Humor ist, wenn man trotzdem lacht

Der Witz hat es hierzulande nicht leicht. Entweder ist er banal und unlustig, oder er ist gut und verursacht beleidigte Mienen. Dann bedarf es einer Witzkommission, die seine Existenzberechtigung prüft. So ähnlich ergeht es auch dem heute in den Kinos anlaufenden Film "Heil". Die Handlung spielt in einem ostdeutschen Kaff namens Prittnitz, wo drei Neonazis einen afrodeutschen Buchautor kidnappen. Sie verpassen ihm einen Schlag auf den Kopf, er verliert sein Gedächtnis und plappert fortan alles nach, was man in Dörfern wie diesem eben so sagt. Daraus erwächst eine Komödie über Menschen, die laut Regisseur Dietrich Brüggemann »ihre eigene Satire generieren«.
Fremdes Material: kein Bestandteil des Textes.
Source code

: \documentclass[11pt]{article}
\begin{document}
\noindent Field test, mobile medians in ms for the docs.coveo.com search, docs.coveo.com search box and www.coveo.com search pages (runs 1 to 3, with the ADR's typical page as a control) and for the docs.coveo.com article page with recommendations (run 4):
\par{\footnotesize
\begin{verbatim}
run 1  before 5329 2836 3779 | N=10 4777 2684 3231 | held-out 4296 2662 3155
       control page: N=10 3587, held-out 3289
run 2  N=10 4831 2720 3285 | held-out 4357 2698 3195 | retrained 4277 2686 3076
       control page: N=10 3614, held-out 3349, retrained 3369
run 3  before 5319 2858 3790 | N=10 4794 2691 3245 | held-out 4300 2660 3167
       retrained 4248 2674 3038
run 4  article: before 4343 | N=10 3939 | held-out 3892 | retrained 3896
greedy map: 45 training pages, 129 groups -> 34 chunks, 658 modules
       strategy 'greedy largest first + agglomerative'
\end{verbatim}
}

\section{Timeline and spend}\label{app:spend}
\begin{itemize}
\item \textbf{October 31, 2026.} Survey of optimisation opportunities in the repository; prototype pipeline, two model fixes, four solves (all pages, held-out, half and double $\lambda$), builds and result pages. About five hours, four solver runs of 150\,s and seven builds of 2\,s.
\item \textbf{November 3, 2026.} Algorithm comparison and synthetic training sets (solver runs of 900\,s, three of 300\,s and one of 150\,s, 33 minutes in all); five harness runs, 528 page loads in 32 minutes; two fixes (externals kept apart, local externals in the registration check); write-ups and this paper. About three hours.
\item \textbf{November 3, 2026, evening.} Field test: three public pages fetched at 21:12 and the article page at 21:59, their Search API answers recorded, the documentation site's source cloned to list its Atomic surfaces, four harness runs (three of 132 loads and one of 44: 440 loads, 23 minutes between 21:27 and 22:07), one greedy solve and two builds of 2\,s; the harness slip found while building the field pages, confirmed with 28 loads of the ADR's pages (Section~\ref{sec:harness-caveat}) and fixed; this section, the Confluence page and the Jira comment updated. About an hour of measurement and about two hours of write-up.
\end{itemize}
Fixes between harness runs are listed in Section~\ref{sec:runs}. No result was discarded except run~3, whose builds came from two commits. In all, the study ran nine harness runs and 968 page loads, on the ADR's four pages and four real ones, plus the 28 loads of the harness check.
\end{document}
"Heil" hat die immer gleiche Gretchenfrage mit im Gepäck: Darf man sich über Neonazis lustig machen? Über sie spotten, während genau solche Gestalten gerade Freital auf den Kopf stellen? Die Antwort lautet: Nein, man darf nicht, man muss sogar. Und sei es auch nur, um den politischen Witz von dem Generalverdacht zu befreien, stets Gefühle zu verletzen oder sein Sujet zu verharmlosen. Denn beides könnte nicht falscher sein.

Natürlich sind national befreite Zonen im Osten und das dazugehörige Gedankengut nicht unbedenklich. Auch sein Hang zur Gewalt sichert dem Neonazi zu Recht die Aufmerksamkeit der Behörden. Aber muss man Otto Normalnazi aus Brandenburg darum immer voller Ernst begegnen? Ihn nur durch Reportagen in Szene setzen, in denen er mit Fackeln durch irgendein Dorf stapft? Lieber nicht.

Denn das Geschäftsmodell des Neonazis besteht ja gerade darin, möglichst bedrohlich zu wirken. Alles andere, etwa reeller politischer Einfluss oder ein NPD-Ortsverein ohne V-Leute, ist nicht mehr drin. Dafür hat der Kampf gegen Rechts seinen Job schlicht zu gut erledigt. Übrig bleiben meist nur noch hitlergrüßende Witzfiguren in Opas Wehrmachtsuniform. "Heil" zeigt eine solche, nämlich ideologisch verblendete, banale und furchtbar armselige Lebensweise, die zu jämmerlich ist, um sich nicht über sie lustig zu machen.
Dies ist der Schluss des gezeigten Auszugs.